§ WORK ITEM
Restate each record exactly as it was written.

Items from a data source

+ + +

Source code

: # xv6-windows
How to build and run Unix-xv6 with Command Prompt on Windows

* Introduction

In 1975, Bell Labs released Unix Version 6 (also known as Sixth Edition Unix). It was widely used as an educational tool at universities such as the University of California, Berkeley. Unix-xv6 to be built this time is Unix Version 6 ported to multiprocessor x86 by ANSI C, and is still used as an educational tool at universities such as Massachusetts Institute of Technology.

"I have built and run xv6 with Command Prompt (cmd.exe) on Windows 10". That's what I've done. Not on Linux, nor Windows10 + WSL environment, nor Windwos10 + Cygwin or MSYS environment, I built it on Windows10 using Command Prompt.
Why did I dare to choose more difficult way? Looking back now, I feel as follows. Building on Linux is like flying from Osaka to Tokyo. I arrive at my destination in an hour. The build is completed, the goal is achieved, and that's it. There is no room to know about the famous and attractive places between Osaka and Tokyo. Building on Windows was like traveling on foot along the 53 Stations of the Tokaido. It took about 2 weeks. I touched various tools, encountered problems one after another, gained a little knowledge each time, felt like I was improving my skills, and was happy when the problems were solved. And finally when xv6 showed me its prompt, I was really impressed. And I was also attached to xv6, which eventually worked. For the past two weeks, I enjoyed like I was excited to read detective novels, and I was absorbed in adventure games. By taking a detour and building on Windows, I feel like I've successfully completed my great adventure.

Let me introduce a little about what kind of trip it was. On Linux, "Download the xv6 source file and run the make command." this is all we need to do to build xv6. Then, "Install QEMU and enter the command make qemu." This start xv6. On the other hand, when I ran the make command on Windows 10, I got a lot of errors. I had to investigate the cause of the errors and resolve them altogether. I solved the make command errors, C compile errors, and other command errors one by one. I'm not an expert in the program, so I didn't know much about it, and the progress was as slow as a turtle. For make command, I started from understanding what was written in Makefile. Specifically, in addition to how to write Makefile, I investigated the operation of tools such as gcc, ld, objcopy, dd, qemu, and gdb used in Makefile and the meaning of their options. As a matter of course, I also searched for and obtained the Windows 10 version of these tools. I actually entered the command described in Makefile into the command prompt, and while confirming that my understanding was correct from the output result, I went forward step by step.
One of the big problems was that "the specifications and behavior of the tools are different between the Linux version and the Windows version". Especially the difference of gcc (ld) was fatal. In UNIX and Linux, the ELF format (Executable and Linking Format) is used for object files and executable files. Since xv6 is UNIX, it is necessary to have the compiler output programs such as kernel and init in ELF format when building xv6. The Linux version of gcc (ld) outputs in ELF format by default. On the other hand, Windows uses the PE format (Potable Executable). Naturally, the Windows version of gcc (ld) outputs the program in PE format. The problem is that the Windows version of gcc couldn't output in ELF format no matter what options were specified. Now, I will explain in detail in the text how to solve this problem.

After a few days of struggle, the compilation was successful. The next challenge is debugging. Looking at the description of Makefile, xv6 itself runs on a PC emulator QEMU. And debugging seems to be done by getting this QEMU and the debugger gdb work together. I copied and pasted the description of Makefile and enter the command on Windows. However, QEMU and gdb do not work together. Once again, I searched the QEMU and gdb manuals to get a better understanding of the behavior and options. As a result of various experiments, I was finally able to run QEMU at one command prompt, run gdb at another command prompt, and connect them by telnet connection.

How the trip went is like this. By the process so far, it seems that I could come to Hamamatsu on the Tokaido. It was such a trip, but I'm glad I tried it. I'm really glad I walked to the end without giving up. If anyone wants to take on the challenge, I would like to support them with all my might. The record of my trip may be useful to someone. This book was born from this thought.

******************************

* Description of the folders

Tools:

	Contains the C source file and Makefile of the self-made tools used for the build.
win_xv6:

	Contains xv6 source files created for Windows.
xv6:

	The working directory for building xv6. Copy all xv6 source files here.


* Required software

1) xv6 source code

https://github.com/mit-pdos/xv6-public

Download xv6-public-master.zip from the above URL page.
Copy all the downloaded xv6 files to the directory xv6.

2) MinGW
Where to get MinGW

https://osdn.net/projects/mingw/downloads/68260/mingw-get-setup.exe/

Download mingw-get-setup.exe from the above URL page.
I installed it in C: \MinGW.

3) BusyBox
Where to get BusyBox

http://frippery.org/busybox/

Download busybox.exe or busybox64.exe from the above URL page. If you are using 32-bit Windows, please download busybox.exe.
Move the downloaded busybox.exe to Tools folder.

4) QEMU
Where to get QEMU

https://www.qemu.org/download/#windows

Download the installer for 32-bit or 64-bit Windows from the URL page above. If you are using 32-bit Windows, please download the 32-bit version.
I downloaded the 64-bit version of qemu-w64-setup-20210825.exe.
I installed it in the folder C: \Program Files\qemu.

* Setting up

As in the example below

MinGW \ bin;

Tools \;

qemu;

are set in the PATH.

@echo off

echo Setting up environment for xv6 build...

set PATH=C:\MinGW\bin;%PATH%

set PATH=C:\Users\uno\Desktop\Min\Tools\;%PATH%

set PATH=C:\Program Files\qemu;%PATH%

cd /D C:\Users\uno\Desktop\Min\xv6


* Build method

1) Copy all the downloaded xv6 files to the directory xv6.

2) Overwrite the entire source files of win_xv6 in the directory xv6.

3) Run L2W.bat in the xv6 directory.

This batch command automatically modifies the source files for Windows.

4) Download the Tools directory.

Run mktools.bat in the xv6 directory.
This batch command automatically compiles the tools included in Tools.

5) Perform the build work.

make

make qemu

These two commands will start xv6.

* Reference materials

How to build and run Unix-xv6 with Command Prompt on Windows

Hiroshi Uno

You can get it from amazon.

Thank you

+ + +

§ TASK SOLUTION
Source code

: # xv6-windows
How to build and run Unix-xv6 with Command Prompt on Windows

* Introduction

In 1975, Bell Labs released Unix Version 6 (also known as Sixth Edition Unix). It was widely used as an educational tool at universities such as the University of California, Berkeley. Unix-xv6 to be built this time is Unix Version 6 ported to multiprocessor x86 by ANSI C, and is still used as an educational tool at universities such as Massachusetts Institute of Technology.

"I have built and run xv6 with Command Prompt (cmd.exe) on Windows 10". That's what I've done. Not on Linux, nor Windows10 + WSL environment, nor Windwos10 + Cygwin or MSYS environment, I built it on Windows10 using Command Prompt.
Why did I dare to choose more difficult way? Looking back now, I feel as follows. Building on Linux is like flying from Osaka to Tokyo. I arrive at my destination in an hour. The build is completed, the goal is achieved, and that's it. There is no room to know about the famous and attractive places between Osaka and Tokyo. Building on Windows was like traveling on foot along the 53 Stations of the Tokaido. It took about 2 weeks. I touched various tools, encountered problems one after another, gained a little knowledge each time, felt like I was improving my skills, and was happy when the problems were solved. And finally when xv6 showed me its prompt, I was really impressed. And I was also attached to xv6, which eventually worked. For the past two weeks, I enjoyed like I was excited to read detective novels, and I was absorbed in adventure games. By taking a detour and building on Windows, I feel like I've successfully completed my great adventure.

Let me introduce a little about what kind of trip it was. On Linux, "Download the xv6 source file and run the make command." this is all we need to do to build xv6. Then, "Install QEMU and enter the command make qemu." This start xv6. On the other hand, when I ran the make command on Windows 10, I got a lot of errors. I had to investigate the cause of the errors and resolve them altogether. I solved the make command errors, C compile errors, and other command errors one by one. I'm not an expert in the program, so I didn't know much about it, and the progress was as slow as a turtle. For make command, I started from understanding what was written in Makefile. Specifically, in addition to how to write Makefile, I investigated the operation of tools such as gcc, ld, objcopy, dd, qemu, and gdb used in Makefile and the meaning of their options. As a matter of course, I also searched for and obtained the Windows 10 version of these tools. I actually entered the command described in Makefile into the command prompt, and while confirming that my understanding was correct from the output result, I went forward step by step.
One of the big problems was that "the specifications and behavior of the tools are different between the Linux version and the Windows version". Especially the difference of gcc (ld) was fatal. In UNIX and Linux, the ELF format (Executable and Linking Format) is used for object files and executable files. Since xv6 is UNIX, it is necessary to have the compiler output programs such as kernel and init in ELF format when building xv6. The Linux version of gcc (ld) outputs in ELF format by default. On the other hand, Windows uses the PE format (Potable Executable). Naturally, the Windows version of gcc (ld) outputs the program in PE format. The problem is that the Windows version of gcc couldn't output in ELF format no matter what options were specified. Now, I will explain in detail in the text how to solve this problem.

After a few days of struggle, the compilation was successful. The next challenge is debugging. Looking at the description of Makefile, xv6 itself runs on a PC emulator QEMU. And debugging seems to be done by getting this QEMU and the debugger gdb work together. I copied and pasted the description of Makefile and enter the command on Windows. However, QEMU and gdb do not work together. Once again, I searched the QEMU and gdb manuals to get a better understanding of the behavior and options. As a result of various experiments, I was finally able to run QEMU at one command prompt, run gdb at another command prompt, and connect them by telnet connection.

How the trip went is like this. By the process so far, it seems that I could come to Hamamatsu on the Tokaido. It was such a trip, but I'm glad I tried it. I'm really glad I walked to the end without giving up. If anyone wants to take on the challenge, I would like to support them with all my might. The record of my trip may be useful to someone. This book was born from this thought.

******************************

* Description of the folders

Tools:

	Contains the C source file and Makefile of the self-made tools used for the build.
win_xv6:

	Contains xv6 source files created for Windows.
xv6:

	The working directory for building xv6. Copy all xv6 source files here.


* Required software

1) xv6 source code

https://github.com/mit-pdos/xv6-public

Download xv6-public-master.zip from the above URL page.
Copy all the downloaded xv6 files to the directory xv6.

2) MinGW
Where to get MinGW

https://osdn.net/projects/mingw/downloads/68260/mingw-get-setup.exe/

Download mingw-get-setup.exe from the above URL page.
I installed it in C: \MinGW.

3) BusyBox
Where to get BusyBox

http://frippery.org/busybox/

Download busybox.exe or busybox64.exe from the above URL page. If you are using 32-bit Windows, please download busybox.exe.
Move the downloaded busybox.exe to Tools folder.

4) QEMU
Where to get QEMU

https://www.qemu.org/download/#windows

Download the installer for 32-bit or 64-bit Windows from the URL page above. If you are using 32-bit Windows, please download the 32-bit version.
I downloaded the 64-bit version of qemu-w64-setup-20210825.exe.
I installed it in the folder C: \Program Files\qemu.

* Setting up

As in the example below

MinGW \ bin;

Tools \;

qemu;

are set in the PATH.

@echo off

echo Setting up environment for xv6 build...

set PATH=C:\MinGW\bin;%PATH%

set PATH=C:\Users\uno\Desktop\Min\Tools\;%PATH%

set PATH=C:\Program Files\qemu;%PATH%

cd /D C:\Users\uno\Desktop\Min\xv6


* Build method

1) Copy all the downloaded xv6 files to the directory xv6.

2) Overwrite the entire source files of win_xv6 in the directory xv6.

3) Run L2W.bat in the xv6 directory.

This batch command automatically modifies the source files for Windows.

4) Download the Tools directory.

Run mktools.bat in the xv6 directory.
This batch command automatically compiles the tools included in Tools.

5) Perform the build work.

make

make qemu

These two commands will start xv6.

* Reference materials

How to build and run Unix-xv6 with Command Prompt on Windows

Hiroshi Uno

You can get it from amazon.

Thank you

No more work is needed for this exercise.